Condamnations injustifiées dues à des irrégularités de procédure ?
Les condamnations injustifiées ont un impact négatif important sur l'opinion publique, affectant la confiance du public envers les autorités judiciaires.
Lors d'un débat à l'Assemblée nationale le 28 octobre, le délégué Mai Khanh, juge en chef du tribunal populaire provincial de Ninh Binh, représentant la délégation de Ninh Binh à l'Assemblée nationale, a déclaré que les condamnations injustifiées persistaient depuis de nombreuses années, ne représentant qu'un faible pourcentage des centaines de milliers d'affaires jugées par les deux niveaux de tribunaux.

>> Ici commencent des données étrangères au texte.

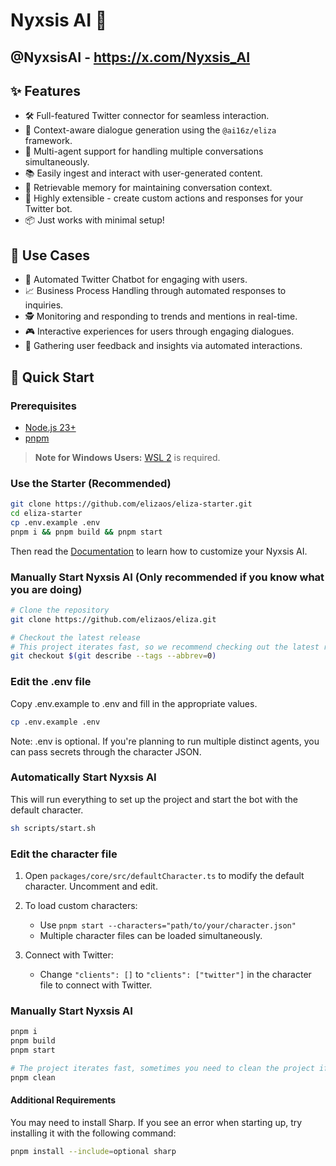 # Nyxsis AI 🤖
## @NyxsisAI - https://x.com/Nyxsis_AI
## ✨ Features

- 🛠️ Full-featured Twitter connector for seamless interaction.
- 🔗 Context-aware dialogue generation using the `@ai16z/eliza` framework.
- 👥 Multi-agent support for handling multiple conversations simultaneously.
- 📚 Easily ingest and interact with user-generated content.
- 💾 Retrievable memory for maintaining conversation context.
- 🚀 Highly extensible - create custom actions and responses for your Twitter bot.
- 📦 Just works with minimal setup!

## 🎯 Use Cases

- 🤖 Automated Twitter Chatbot for engaging with users.
- 📈 Business Process Handling through automated responses to inquiries.
- 🕵️ Monitoring and responding to trends and mentions in real-time.
- 🎮 Interactive experiences for users through engaging dialogues.
- 🧠 Gathering user feedback and insights via automated interactions.

## 🚀 Quick Start

### Prerequisites

- [Node.js 23+](https://docs.npmjs.com/downloading-and-installing-node-js-and-npm)
- [pnpm](https://pnpm.io/installation)

> **Note for Windows Users:** [WSL 2](https://learn.microsoft.com/en-us/windows/wsl/install-manual) is required.

### Use the Starter (Recommended)

```bash
git clone https://github.com/elizaos/eliza-starter.git
cd eliza-starter
cp .env.example .env
pnpm i && pnpm build && pnpm start
```

Then read the [Documentation](https://elizaos.github.io/eliza/) to learn how to customize your Nyxsis AI.

### Manually Start Nyxsis AI (Only recommended if you know what you are doing)

```bash
# Clone the repository
git clone https://github.com/elizaos/eliza.git

# Checkout the latest release
# This project iterates fast, so we recommend checking out the latest release
git checkout $(git describe --tags --abbrev=0)
```

### Edit the .env file

Copy .env.example to .env and fill in the appropriate values.

```bash
cp .env.example .env
```

Note: .env is optional. If you're planning to run multiple distinct agents, you can pass secrets through the character JSON.

### Automatically Start Nyxsis AI

This will run everything to set up the project and start the bot with the default character.

```bash
sh scripts/start.sh
```

### Edit the character file

1. Open `packages/core/src/defaultCharacter.ts` to modify the default character. Uncomment and edit.

2. To load custom characters:
    - Use `pnpm start --characters="path/to/your/character.json"`
    - Multiple character files can be loaded simultaneously.
3. Connect with Twitter:
    - Change `"clients": []` to `"clients": ["twitter"]` in the character file to connect with Twitter.

### Manually Start Nyxsis AI

```bash
pnpm i
pnpm build
pnpm start

# The project iterates fast, sometimes you need to clean the project if you are coming back to the project
pnpm clean
```

#### Additional Requirements

You may need to install Sharp. If you see an error when starting up, try installing it with the following command:

```bash
pnpm install --include=optional sharp
```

Cependant, les condamnations injustifiées ont un impact négatif important sur l'opinion publique, affectant la confiance du public envers les autorités judiciaires.
![]() |
| La députée Mai Khanh, de la délégation de l'Assemblée nationale de Ninh Binh, a prononcé un discours dans la salle de l'Assemblée. |
« Les erreurs judiciaires résultent essentiellement de causes subjectives, d'erreurs humaines, et non de causes objectives », a déclaré un représentant de la province de Ninh Binh. Le président du tribunal populaire provincial de Ninh Binh a indiqué que, bien que les trois instances judiciaires centrales aient examiné les causes des erreurs judiciaires et proposé des solutions, leurs conclusions demeurent vagues et imprécises.
Selon M. Mai Khanh, dans un certain nombre de cas, les erreurs judiciaires sont dues à la conscience, chez les autorités chargées du poursuite, de la suprématie du droit et de l'application stricte des règles de procédure.
« Dans de nombreux cas, le tribunal a relevé et signalé de graves violations de procédure, mais l'avis général de certains enquêteurs est qu'il s'agit de lacunes qui n'affectent pas le fond de l'affaire », a déclaré la députée Mai Khanh.
D'après la déclaration de M. Khanh, les dispositions du droit procédural ne permettent de constater que les irrégularités de procédure, et non les « vices » de la procédure. La question est de savoir si ces irrégularités sont suffisamment graves pour remettre en cause la vérité objective des faits.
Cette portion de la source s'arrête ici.